Champoux A N, Del Beccaro M A, Nazar-Stewart V
Department of Pediatrics, University of Washington, Seattle.
Arch Pediatr Adolesc Med. 1994 May;148(5):474-8. doi: 10.1001/archpedi.1994.02170050032006.
To determine the risk factors associated with recurrent intussusception (RI) and to characterize the timing, features, and complications of RI.
Retrospective chart review.
Children's Hospital and Medical Center, Seattle, Wash.
All patients with a diagnosis of intussusception who underwent barium enema as treatment for reduction between October 1, 1979 and December 31, 1990. Children with RI (N = 23, seven with two or more recurrent episodes) were classified as the case group; children with a single intussusception (N = 234), controls.
There were no statistically significant differences in age, sex, race, symptoms, duration of symptoms, or results of the physical examination between the case group and controls. Reduction of the initial intussusception by a barium enema occurred in 96% of patients in the case group vs 62% of the controls (odds ratio, 13.50; 95% confidence intervals, 2.10 to 563.4; P = .003).
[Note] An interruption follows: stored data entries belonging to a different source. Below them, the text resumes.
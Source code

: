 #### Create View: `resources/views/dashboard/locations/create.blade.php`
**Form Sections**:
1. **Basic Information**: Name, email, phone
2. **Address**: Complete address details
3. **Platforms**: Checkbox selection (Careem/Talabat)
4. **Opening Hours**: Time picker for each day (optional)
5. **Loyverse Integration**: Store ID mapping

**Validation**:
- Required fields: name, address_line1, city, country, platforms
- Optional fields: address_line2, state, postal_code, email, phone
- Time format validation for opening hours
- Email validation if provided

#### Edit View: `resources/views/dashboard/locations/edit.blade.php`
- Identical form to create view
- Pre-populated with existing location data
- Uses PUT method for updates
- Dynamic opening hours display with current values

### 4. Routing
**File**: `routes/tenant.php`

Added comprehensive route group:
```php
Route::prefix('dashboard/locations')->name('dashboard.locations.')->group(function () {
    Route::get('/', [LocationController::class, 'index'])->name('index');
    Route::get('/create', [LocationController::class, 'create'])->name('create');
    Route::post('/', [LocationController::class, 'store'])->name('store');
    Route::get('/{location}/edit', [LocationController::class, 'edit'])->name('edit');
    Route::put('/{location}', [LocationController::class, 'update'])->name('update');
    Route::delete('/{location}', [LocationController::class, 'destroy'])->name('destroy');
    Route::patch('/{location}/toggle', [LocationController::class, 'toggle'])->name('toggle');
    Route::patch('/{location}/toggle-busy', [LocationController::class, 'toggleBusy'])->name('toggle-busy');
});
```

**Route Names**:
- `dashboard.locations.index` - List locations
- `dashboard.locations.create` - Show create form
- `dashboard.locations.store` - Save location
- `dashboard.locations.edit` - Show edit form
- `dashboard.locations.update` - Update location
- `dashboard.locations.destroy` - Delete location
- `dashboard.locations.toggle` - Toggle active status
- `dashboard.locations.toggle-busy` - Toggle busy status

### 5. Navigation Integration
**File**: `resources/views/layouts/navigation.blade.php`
Only one of 33 episodes of RI followed an operative reduction. In comparing the first recurrent episode with the initial episode, there was a significant reduction in the proportion of patients presenting with lethargy (0% vs 30%; Fisher Exact Test, P = .009) or blood in the stool (5% vs 52%; P < .002) and a drop in the median duration of symptoms from 20 to 6 hours.
Recurrent intussusception cannot be predicted by presenting features or symptoms; operative reduction due to a failed reduction by a barium enema reduces the risk of RI; and patients with RI have fewer symptoms with a shorter duration.
确定与复发性肠套叠(RI)相关的危险因素,并描述RI的发生时间、特征及并发症。
回顾性病历审查。
华盛顿州西雅图儿童医院及医疗中心。
1979年10月1日至1990年12月31日期间,所有诊断为肠套叠并接受钡剂灌肠复位治疗的患者。RI患儿(n = 23例,其中7例有两次或更多次复发)被归为病例组;单发肠套叠患儿(n = 234例)为对照组。
病例组与对照组在年龄、性别、种族、症状、症状持续时间或体格检查结果方面无统计学显著差异。病例组96%的患者通过钡剂灌肠成功复位初始肠套叠,而对照组为62%(优势比为13.50;95%置信区间为2.10至563.4;P = 0.003)。33次RI发作中只有1次发生在手术复位后。将首次复发发作与初始发作进行比较,出现嗜睡的患者比例显著降低(0%对30%;Fisher精确检验,P = 0.009)或便血的患者比例显著降低(5%对52%;P < 0.002),症状持续时间中位数从20小时降至6小时。
无法通过临床表现或症状预测复发性肠套叠;因钡剂灌肠复位失败而进行手术复位可降低RI风险;RI患者症状较少,持续时间较短。